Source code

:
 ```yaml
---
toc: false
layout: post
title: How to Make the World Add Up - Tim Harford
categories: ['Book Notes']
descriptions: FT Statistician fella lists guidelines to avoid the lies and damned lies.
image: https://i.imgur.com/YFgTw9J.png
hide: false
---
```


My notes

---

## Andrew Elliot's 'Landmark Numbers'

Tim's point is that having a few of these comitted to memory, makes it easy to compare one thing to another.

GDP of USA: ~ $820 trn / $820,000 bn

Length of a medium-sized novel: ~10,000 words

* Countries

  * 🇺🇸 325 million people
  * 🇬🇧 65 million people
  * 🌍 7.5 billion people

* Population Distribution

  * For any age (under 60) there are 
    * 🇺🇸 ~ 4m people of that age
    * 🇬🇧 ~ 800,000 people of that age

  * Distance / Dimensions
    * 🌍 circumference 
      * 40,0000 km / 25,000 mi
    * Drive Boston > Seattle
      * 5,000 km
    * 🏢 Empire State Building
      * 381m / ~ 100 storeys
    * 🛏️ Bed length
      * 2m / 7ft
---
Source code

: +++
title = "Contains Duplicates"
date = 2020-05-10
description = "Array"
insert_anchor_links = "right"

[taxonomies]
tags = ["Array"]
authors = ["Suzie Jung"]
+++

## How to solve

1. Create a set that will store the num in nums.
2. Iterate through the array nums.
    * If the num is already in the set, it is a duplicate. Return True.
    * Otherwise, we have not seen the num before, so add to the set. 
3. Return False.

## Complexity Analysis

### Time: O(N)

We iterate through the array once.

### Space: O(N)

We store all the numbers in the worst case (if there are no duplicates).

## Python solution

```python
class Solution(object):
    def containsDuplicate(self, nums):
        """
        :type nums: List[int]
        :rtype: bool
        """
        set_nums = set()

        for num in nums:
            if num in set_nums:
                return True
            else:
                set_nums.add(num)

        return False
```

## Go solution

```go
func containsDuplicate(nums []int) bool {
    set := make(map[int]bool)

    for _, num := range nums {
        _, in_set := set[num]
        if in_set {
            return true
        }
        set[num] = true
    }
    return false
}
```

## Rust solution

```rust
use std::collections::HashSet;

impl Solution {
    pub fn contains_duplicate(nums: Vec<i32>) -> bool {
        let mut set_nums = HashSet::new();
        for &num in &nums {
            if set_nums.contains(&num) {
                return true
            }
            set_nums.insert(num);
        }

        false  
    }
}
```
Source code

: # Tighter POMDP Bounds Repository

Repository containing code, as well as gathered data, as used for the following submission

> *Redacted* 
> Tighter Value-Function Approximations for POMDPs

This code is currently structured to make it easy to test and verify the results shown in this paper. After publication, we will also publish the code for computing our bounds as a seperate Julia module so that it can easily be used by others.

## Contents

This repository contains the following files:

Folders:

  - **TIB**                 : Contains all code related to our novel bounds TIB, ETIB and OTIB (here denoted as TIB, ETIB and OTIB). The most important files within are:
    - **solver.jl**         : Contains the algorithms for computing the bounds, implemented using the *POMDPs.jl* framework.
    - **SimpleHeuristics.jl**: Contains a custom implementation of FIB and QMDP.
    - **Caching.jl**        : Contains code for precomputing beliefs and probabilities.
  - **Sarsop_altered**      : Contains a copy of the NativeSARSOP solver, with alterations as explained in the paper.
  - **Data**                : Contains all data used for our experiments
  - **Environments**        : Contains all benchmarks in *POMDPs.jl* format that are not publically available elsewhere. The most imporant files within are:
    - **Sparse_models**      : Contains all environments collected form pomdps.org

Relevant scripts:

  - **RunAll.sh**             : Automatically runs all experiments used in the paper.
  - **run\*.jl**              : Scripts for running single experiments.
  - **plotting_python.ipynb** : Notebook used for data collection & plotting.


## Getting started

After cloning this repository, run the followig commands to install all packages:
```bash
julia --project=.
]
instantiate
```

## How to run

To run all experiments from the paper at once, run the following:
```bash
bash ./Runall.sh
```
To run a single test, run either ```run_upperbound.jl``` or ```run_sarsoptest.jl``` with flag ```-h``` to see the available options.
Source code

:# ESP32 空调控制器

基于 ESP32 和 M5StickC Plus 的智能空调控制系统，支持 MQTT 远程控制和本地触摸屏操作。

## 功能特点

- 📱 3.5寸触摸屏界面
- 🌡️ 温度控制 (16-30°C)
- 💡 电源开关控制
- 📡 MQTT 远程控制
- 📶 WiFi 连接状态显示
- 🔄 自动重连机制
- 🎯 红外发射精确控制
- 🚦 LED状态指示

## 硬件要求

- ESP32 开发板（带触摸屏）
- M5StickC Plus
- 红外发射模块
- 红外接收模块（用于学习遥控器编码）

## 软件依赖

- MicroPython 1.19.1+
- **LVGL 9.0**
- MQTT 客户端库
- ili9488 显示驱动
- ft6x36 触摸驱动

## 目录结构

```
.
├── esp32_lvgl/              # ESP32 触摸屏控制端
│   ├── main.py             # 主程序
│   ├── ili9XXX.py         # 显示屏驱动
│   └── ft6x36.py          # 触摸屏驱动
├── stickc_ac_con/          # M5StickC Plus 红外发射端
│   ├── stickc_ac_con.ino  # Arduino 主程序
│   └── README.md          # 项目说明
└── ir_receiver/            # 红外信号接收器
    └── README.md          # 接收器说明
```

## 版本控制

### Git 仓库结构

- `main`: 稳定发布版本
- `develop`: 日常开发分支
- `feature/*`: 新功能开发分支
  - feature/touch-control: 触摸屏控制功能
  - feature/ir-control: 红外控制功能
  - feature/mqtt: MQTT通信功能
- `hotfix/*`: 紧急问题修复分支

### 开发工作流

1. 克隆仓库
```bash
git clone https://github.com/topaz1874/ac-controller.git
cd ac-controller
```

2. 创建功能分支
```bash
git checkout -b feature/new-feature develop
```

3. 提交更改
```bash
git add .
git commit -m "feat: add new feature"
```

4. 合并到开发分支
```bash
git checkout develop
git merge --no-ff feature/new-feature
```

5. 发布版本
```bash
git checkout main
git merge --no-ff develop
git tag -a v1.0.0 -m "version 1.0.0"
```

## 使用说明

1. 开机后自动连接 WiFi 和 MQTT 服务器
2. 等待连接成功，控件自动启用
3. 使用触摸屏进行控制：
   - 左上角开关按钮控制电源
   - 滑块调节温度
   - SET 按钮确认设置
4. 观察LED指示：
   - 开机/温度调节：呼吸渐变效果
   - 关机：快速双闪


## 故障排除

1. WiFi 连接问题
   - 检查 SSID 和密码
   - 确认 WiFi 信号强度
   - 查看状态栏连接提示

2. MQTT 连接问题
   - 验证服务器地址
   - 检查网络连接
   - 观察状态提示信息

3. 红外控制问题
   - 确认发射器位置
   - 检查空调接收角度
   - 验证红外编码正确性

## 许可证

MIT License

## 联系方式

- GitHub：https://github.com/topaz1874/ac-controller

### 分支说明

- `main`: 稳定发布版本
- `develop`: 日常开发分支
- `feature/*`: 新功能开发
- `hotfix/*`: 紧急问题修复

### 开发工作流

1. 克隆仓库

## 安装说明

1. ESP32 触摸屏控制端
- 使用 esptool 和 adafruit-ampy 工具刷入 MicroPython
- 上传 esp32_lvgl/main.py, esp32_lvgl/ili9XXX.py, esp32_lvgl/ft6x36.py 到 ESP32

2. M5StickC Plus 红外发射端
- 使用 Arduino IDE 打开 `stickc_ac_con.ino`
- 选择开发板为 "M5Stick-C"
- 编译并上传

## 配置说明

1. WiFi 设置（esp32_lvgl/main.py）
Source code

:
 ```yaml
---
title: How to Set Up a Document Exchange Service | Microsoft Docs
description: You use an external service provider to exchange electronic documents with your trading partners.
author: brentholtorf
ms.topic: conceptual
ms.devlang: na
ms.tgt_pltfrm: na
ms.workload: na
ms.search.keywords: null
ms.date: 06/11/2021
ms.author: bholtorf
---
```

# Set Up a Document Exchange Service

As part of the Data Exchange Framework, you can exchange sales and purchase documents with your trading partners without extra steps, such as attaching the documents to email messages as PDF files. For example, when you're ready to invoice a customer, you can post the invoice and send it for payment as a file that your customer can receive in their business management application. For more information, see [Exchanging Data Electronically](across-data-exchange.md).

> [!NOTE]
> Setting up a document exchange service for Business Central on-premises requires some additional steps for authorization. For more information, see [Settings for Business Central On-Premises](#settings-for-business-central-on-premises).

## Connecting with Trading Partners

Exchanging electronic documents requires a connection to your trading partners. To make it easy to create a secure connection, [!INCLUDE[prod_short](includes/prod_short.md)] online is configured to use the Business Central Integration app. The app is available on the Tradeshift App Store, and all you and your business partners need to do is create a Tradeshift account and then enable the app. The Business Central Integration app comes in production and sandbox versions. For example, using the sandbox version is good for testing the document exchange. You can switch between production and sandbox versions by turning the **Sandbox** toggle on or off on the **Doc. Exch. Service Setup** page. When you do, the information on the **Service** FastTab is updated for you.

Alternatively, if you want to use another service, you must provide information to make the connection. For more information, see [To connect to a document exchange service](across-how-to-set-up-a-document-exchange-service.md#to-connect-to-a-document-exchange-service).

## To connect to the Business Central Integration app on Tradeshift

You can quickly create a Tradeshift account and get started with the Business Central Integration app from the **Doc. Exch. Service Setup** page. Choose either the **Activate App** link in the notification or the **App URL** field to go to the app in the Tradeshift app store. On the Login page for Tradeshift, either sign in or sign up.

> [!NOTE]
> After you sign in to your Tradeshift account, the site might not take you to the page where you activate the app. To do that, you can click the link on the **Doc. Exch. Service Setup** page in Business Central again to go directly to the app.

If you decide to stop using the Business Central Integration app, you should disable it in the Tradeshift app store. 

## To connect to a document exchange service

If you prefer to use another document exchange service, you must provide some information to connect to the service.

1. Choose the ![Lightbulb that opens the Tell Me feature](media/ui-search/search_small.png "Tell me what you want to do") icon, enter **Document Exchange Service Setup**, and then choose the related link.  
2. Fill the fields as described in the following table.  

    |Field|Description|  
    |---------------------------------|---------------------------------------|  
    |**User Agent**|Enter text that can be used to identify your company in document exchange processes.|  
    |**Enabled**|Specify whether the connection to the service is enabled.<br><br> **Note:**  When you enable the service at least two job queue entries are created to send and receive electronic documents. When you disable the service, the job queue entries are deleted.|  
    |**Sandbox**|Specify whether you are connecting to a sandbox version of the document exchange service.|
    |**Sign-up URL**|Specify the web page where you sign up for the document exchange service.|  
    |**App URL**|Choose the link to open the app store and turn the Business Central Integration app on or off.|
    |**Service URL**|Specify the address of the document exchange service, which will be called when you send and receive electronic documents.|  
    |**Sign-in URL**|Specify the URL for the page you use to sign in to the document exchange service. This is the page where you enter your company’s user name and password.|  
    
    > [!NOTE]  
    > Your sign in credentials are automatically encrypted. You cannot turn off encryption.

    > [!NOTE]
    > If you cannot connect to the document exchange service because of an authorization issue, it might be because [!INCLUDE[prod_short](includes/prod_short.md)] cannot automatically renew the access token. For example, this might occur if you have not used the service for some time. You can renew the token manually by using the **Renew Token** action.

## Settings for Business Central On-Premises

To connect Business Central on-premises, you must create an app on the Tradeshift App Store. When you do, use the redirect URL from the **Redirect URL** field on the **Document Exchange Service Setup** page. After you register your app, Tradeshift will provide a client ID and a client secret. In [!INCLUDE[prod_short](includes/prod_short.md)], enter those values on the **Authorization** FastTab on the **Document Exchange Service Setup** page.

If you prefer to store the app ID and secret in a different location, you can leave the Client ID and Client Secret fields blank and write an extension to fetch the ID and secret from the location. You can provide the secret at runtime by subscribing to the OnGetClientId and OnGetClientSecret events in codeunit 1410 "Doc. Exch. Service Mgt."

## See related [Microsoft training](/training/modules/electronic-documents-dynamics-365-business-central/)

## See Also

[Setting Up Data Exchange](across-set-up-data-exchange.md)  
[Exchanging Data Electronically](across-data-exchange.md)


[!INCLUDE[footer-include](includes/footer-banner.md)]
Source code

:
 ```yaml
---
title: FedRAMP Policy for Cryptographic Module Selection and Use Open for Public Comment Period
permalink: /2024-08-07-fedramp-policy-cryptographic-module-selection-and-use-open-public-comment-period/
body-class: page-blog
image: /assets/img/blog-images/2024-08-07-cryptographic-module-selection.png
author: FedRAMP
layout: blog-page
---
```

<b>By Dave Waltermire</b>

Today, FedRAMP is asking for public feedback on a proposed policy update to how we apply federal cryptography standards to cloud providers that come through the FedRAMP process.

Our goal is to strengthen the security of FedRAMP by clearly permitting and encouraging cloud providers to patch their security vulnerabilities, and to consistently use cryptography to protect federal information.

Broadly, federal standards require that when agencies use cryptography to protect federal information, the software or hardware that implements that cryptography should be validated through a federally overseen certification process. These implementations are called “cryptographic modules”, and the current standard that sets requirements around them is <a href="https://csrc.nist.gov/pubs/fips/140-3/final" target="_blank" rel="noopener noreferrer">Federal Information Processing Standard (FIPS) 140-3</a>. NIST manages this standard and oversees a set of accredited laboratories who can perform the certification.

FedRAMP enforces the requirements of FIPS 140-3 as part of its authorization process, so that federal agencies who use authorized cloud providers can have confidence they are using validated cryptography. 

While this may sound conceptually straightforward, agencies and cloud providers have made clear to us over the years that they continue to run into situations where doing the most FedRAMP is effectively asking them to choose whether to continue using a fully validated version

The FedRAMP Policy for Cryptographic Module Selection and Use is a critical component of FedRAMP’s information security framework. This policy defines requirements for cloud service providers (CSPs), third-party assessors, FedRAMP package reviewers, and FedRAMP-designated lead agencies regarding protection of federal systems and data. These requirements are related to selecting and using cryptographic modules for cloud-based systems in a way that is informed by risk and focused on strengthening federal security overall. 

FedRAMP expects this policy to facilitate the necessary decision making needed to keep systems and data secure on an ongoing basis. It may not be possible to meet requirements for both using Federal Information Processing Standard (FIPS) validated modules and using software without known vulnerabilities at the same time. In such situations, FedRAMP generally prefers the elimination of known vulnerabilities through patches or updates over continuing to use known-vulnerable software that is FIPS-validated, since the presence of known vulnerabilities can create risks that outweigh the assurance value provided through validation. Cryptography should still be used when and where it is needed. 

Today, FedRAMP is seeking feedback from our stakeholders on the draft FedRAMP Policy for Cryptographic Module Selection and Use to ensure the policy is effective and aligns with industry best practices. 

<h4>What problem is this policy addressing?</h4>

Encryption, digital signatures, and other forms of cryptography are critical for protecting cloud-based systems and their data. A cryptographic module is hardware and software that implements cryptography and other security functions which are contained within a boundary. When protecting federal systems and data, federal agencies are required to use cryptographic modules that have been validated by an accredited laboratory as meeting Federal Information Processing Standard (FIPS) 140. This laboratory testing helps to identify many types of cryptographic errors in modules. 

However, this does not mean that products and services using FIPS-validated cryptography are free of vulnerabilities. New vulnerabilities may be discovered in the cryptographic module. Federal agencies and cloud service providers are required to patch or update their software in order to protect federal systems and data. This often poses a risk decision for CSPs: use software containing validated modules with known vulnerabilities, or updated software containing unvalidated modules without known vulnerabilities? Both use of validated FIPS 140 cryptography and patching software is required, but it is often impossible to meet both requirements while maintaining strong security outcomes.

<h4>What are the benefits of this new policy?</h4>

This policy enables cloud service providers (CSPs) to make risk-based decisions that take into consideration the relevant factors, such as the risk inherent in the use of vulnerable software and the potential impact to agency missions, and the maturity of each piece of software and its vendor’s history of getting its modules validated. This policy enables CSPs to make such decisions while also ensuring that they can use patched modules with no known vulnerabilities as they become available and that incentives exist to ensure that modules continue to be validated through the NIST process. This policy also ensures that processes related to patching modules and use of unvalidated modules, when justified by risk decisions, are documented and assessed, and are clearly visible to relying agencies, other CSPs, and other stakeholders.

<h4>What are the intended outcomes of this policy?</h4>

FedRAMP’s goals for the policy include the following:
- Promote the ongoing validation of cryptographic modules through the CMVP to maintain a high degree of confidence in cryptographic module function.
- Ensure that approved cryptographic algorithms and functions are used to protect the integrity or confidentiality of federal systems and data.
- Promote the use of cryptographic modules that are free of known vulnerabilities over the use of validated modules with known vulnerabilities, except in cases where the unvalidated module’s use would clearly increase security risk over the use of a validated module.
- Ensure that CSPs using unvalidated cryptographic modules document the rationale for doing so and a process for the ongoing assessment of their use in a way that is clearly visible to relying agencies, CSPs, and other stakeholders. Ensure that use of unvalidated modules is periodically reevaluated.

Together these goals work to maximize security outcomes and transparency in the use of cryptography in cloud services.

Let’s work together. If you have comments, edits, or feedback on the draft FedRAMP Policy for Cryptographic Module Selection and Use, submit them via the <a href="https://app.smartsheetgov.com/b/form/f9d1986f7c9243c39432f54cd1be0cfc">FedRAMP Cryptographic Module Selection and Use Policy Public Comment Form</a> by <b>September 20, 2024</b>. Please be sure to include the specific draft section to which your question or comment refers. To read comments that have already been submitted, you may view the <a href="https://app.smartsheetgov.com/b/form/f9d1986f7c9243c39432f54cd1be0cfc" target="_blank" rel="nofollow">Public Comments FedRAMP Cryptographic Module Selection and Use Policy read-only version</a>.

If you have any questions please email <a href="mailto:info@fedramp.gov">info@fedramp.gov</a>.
☆ ☆ ☆ ☆ ☆ ☆ ☆
In the data above, start at the line that has "POMDP Bounds Repository", stop after the line that has "explained in the paper.", and print every line in between exactly as it stands.

: # Tighter POMDP Bounds Repository

Repository containing code, as well as gathered data, as used for the following submission

> *Redacted* 
> Tighter Value-Function Approximations for POMDPs

This code is currently structured to make it easy to test and verify the results shown in this paper. After publication, we will also publish the code for computing our bounds as a seperate Julia module so that it can easily be used by others.

## Contents

This repository contains the following files:

Folders:

  - **TIB**                 : Contains all code related to our novel bounds TIB, ETIB and OTIB (here denoted as TIB, ETIB and OTIB). The most important files within are:
    - **solver.jl**         : Contains the algorithms for computing the bounds, implemented using the *POMDPs.jl* framework.
    - **SimpleHeuristics.jl**: Contains a custom implementation of FIB and QMDP.
    - **Caching.jl**        : Contains code for precomputing beliefs and probabilities.
  - **Sarsop_altered**      : Contains a copy of the NativeSARSOP solver, with alterations as explained in the paper.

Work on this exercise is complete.